AIM OF THE EXERCISE: Send each entry back exactly as given, pictures excluded.
-------- DATA FOR REVIEW
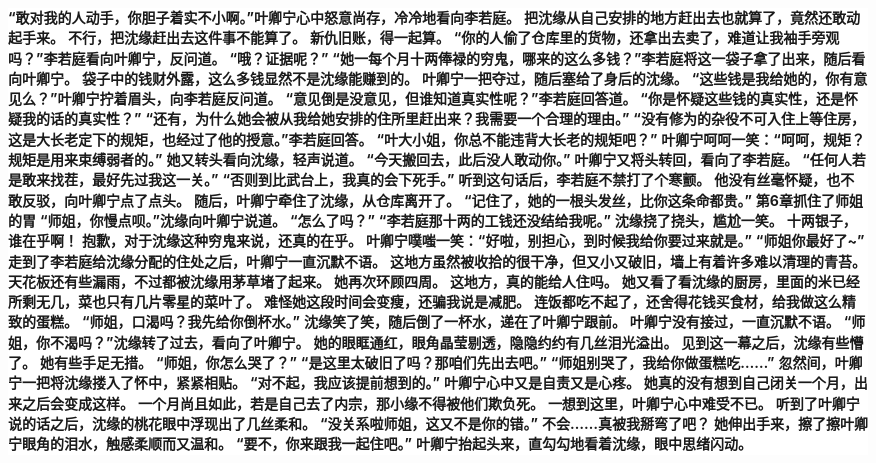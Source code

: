**“敢对我的人动手，你胆子着实不小啊。”叶卿宁心中怒意尚存，冷冷地看向李若庭。**
**把沈缘从自己安排的地方赶出去也就算了，竟然还敢动起手来。**
**不行，把沈缘赶出去这件事不能算了。**
**新仇旧账，得一起算。**
**“你的人偷了仓库里的货物，还拿出去卖了，难道让我袖手旁观吗？”李若庭看向叶卿宁，反问道。**
**“哦？证据呢？”**
**“她一每个月十两俸禄的穷鬼，哪来的这么多钱？”李若庭将这一袋子拿了出来，随后看向叶卿宁。**
**袋子中的钱财外露，这么多钱显然不是沈缘能赚到的。**
**叶卿宁一把夺过，随后塞给了身后的沈缘。**
**“这些钱是我给她的，你有意见么？”叶卿宁拧着眉头，向李若庭反问道。**
**“意见倒是没意见，但谁知道真实性呢？”李若庭回答道。**
**“你是怀疑这些钱的真实性，还是怀疑我的话的真实性？”**
**“还有，为什么她会被从我给她安排的住所里赶出来？我需要一个合理的理由。”**
**“没有修为的杂役不可入住上等住房，这是大长老定下的规矩，也经过了他的授意。”李若庭回答。**
**“叶大小姐，你总不能违背大长老的规矩吧？”**
**叶卿宁呵呵一笑：“呵呵，规矩？规矩是用来束缚弱者的。”**
**她又转头看向沈缘，轻声说道。**
**“今天搬回去，此后没人敢动你。”**
**叶卿宁又将头转回，看向了李若庭。**
**“任何人若是敢来找茬，最好先过我这一关。”**
**“否则到比武台上，我真的会下死手。”**
**听到这句话后，李若庭不禁打了个寒颤。**
**他没有丝毫怀疑，也不敢反驳，向叶卿宁点了点头。**
**随后，叶卿宁牵住了沈缘，从仓库离开了。**
**“记住了，她的一根头发丝，比你这条命都贵。”**
**第6章抓住了师姐的胃**
**“师姐，你慢点呗。”沈缘向叶卿宁说道。**
**“怎么了吗？”**
**“李若庭那十两的工钱还没结给我呢。”**
**沈缘挠了挠头，尴尬一笑。**
**十两银子，谁在乎啊！**
**抱歉，对于沈缘这种穷鬼来说，还真的在乎。**
**叶卿宁噗嗤一笑：“好啦，别担心，到时候我给你要过来就是。”**
**“师姐你最好了~”**
**走到了李若庭给沈缘分配的住处之后，叶卿宁一直沉默不语。**
**这地方虽然被收拾的很干净，但又小又破旧，墙上有着许多难以清理的青苔。**
**天花板还有些漏雨，不过都被沈缘用茅草堵了起来。**
**她再次环顾四周。**
**这地方，真的能给人住吗。**
**她又看了看沈缘的厨房，里面的米已经所剩无几，菜也只有几片零星的菜叶了。**
**难怪她这段时间会变瘦，还骗我说是减肥。**
**连饭都吃不起了，还舍得花钱买食材，给我做这么精致的蛋糕。**
**“师姐，口渴吗？我先给你倒杯水。”**
**沈缘笑了笑，随后倒了一杯水，递在了叶卿宁跟前。**
**叶卿宁没有接过，一直沉默不语。**
**“师姐，你不渴吗？”沈缘转了过去，看向了叶卿宁。**
**她的眼眶通红，眼角晶莹剔透，隐隐约约有几丝泪光溢出。**
**见到这一幕之后，沈缘有些懵了。**
**她有些手足无措。**
**“师姐，你怎么哭了？”**
**“是这里太破旧了吗？那咱们先出去吧。”**
**“师姐别哭了，我给你做蛋糕吃……”**
**忽然间，叶卿宁一把将沈缘搂入了怀中，紧紧相贴。**
**“对不起，我应该提前想到的。”**
**叶卿宁心中又是自责又是心疼。**
**她真的没有想到自己闭关一个月，出来之后会变成这样。**
**一个月尚且如此，若是自己去了内宗，那小缘不得被他们欺负死。**
**一想到这里，叶卿宁心中难受不已。**
**听到了叶卿宁说的话之后，沈缘的桃花眼中浮现出了几丝柔和。**
**“没关系啦师姐，这又不是你的错。”**
**不会……真被我掰弯了吧？**
**她伸出手来，擦了擦叶卿宁眼角的泪水，触感柔顺而又温和。**
**“要不，你来跟我一起住吧。”**
**叶卿宁抬起头来，直勾勾地看着沈缘，眼中思绪闪动。**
----------------
EXERCISE RESPONSE:
Source code

:**“敢对我的人动手，你胆子着实不小啊。”叶卿宁心中怒意尚存，冷冷地看向李若庭。**
**把沈缘从自己安排的地方赶出去也就算了，竟然还敢动起手来。**
**不行，把沈缘赶出去这件事不能算了。**
**新仇旧账，得一起算。**
**“你的人偷了仓库里的货物，还拿出去卖了，难道让我袖手旁观吗？”李若庭看向叶卿宁，反问道。**
**“哦？证据呢？”**
**“她一每个月十两俸禄的穷鬼，哪来的这么多钱？”李若庭将这一袋子拿了出来，随后看向叶卿宁。**
**袋子中的钱财外露，这么多钱显然不是沈缘能赚到的。**
**叶卿宁一把夺过，随后塞给了身后的沈缘。**
**“这些钱是我给她的，你有意见么？”叶卿宁拧着眉头，向李若庭反问道。**
**“意见倒是没意见，但谁知道真实性呢？”李若庭回答道。**
**“你是怀疑这些钱的真实性，还是怀疑我的话的真实性？”**
**“还有，为什么她会被从我给她安排的住所里赶出来？我需要一个合理的理由。”**
**“没有修为的杂役不可入住上等住房，这是大长老定下的规矩，也经过了他的授意。”李若庭回答。**
**“叶大小姐，你总不能违背大长老的规矩吧？”**
**叶卿宁呵呵一笑：“呵呵，规矩？规矩是用来束缚弱者的。”**
**她又转头看向沈缘，轻声说道。**
**“今天搬回去，此后没人敢动你。”**
**叶卿宁又将头转回，看向了李若庭。**
**“任何人若是敢来找茬，最好先过我这一关。”**
**“否则到比武台上，我真的会下死手。”**
**听到这句话后，李若庭不禁打了个寒颤。**
**他没有丝毫怀疑，也不敢反驳，向叶卿宁点了点头。**
**随后，叶卿宁牵住了沈缘，从仓库离开了。**
**“记住了，她的一根头发丝，比你这条命都贵。”**
**第6章抓住了师姐的胃**
**“师姐，你慢点呗。”沈缘向叶卿宁说道。**
**“怎么了吗？”**
**“李若庭那十两的工钱还没结给我呢。”**
**沈缘挠了挠头，尴尬一笑。**
**十两银子，谁在乎啊！**
**抱歉，对于沈缘这种穷鬼来说，还真的在乎。**
**叶卿宁噗嗤一笑：“好啦，别担心，到时候我给你要过来就是。”**
**“师姐你最好了~”**
**走到了李若庭给沈缘分配的住处之后，叶卿宁一直沉默不语。**
**这地方虽然被收拾的很干净，但又小又破旧，墙上有着许多难以清理的青苔。**
**天花板还有些漏雨，不过都被沈缘用茅草堵了起来。**
**她再次环顾四周。**
**这地方，真的能给人住吗。**
**她又看了看沈缘的厨房，里面的米已经所剩无几，菜也只有几片零星的菜叶了。**
**难怪她这段时间会变瘦，还骗我说是减肥。**
**连饭都吃不起了，还舍得花钱买食材，给我做这么精致的蛋糕。**
**“师姐，口渴吗？我先给你倒杯水。”**
**沈缘笑了笑，随后倒了一杯水，递在了叶卿宁跟前。**
**叶卿宁没有接过，一直沉默不语。**
**“师姐，你不渴吗？”沈缘转了过去，看向了叶卿宁。**
**她的眼眶通红，眼角晶莹剔透，隐隐约约有几丝泪光溢出。**
**见到这一幕之后，沈缘有些懵了。**
**她有些手足无措。**
**“师姐，你怎么哭了？”**
**“是这里太破旧了吗？那咱们先出去吧。”**
**“师姐别哭了，我给你做蛋糕吃……”**
**忽然间，叶卿宁一把将沈缘搂入了怀中，紧紧相贴。**
**“对不起，我应该提前想到的。”**
**叶卿宁心中又是自责又是心疼。**
**她真的没有想到自己闭关一个月，出来之后会变成这样。**
**一个月尚且如此，若是自己去了内宗，那小缘不得被他们欺负死。**
**一想到这里，叶卿宁心中难受不已。**
**听到了叶卿宁说的话之后，沈缘的桃花眼中浮现出了几丝柔和。**
**“没关系啦师姐，这又不是你的错。”**
**不会……真被我掰弯了吧？**
**她伸出手来，擦了擦叶卿宁眼角的泪水，触感柔顺而又温和。**
**“要不，你来跟我一起住吧。”**
**叶卿宁抬起头来，直勾勾地看着沈缘，眼中思绪闪动。**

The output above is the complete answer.